Action item
Search the listing below, and show each line that includes the word "HebbstarNoArgs".

____ Information provided

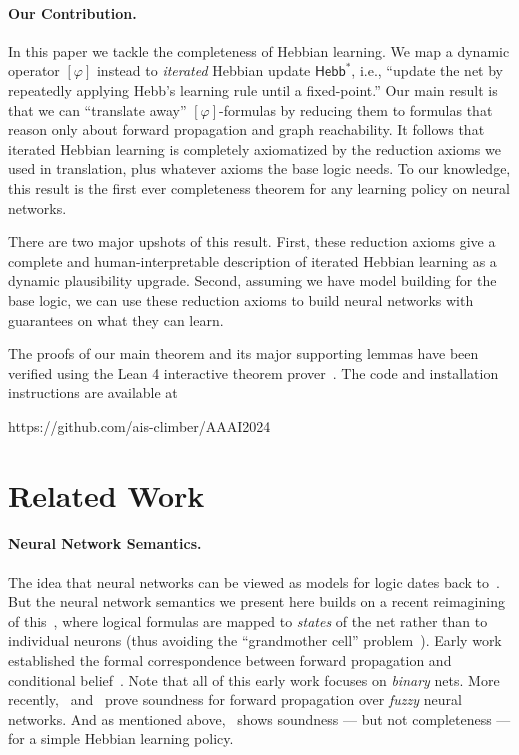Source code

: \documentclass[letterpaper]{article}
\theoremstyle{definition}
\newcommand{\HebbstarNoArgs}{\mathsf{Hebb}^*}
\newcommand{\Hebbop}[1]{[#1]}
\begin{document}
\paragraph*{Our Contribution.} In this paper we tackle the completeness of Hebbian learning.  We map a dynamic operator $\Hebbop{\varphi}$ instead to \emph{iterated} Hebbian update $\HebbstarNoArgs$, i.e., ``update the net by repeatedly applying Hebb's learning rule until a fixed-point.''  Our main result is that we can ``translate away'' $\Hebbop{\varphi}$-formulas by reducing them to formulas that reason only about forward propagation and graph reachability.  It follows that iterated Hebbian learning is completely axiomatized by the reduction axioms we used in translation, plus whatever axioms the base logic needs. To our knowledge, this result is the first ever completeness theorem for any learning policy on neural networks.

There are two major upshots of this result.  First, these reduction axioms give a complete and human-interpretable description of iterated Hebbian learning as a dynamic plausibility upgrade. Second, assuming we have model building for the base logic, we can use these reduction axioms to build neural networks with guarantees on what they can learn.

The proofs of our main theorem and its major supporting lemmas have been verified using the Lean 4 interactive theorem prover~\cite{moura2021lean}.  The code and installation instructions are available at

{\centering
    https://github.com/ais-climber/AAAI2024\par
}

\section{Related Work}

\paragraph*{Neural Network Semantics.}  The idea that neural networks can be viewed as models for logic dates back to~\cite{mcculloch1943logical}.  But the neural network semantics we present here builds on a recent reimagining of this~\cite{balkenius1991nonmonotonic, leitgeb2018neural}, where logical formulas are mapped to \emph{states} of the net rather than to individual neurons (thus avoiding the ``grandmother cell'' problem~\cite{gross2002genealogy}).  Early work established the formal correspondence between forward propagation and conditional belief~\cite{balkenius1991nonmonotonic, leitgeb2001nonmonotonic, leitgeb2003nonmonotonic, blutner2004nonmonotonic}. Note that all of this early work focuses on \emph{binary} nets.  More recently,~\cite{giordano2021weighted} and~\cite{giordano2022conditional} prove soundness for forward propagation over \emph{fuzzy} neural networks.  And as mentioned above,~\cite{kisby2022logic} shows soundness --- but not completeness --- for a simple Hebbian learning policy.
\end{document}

________
____ Information provided

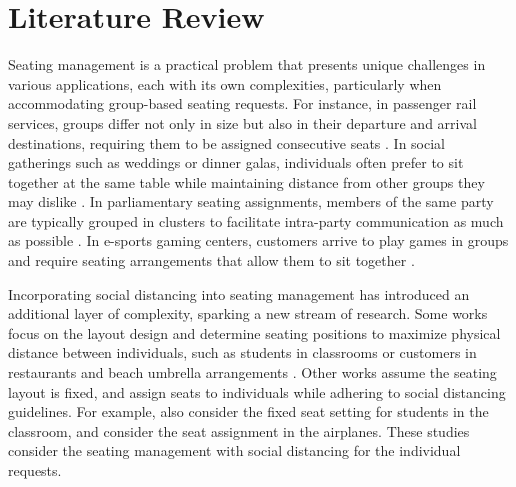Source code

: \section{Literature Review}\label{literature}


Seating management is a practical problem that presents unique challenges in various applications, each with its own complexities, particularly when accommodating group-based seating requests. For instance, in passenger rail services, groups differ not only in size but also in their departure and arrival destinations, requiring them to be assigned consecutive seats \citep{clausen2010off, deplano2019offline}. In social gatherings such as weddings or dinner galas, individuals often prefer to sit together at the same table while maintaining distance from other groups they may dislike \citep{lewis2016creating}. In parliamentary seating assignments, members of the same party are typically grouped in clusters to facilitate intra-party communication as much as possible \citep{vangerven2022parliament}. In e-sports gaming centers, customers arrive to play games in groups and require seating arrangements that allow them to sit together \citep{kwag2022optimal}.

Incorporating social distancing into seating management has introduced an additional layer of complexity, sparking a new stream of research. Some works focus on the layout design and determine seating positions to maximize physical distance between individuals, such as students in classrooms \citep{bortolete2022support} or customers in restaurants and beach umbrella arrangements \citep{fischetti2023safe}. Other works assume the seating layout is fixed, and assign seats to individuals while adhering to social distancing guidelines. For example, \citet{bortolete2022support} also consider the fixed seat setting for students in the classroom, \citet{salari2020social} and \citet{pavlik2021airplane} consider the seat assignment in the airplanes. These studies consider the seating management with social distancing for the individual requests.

________

Written answer
\newcommand{\HebbstarNoArgs}{\mathsf{Hebb}^*}
\paragraph*{Our Contribution.} In this paper we tackle the completeness of Hebbian learning.  We map a dynamic operator $\Hebbop{\varphi}$ instead to \emph{iterated} Hebbian update $\HebbstarNoArgs$, i.e., ``update the net by repeatedly applying Hebb's learning rule until a fixed-point.''  Our main result is that we can ``translate away'' $\Hebbop{\varphi}$-formulas by reducing them to formulas that reason only about forward propagation and graph reachability.  It follows that iterated Hebbian learning is completely axiomatized by the reduction axioms we used in translation, plus whatever axioms the base logic needs. To our knowledge, this result is the first ever completeness theorem for any learning policy on neural networks.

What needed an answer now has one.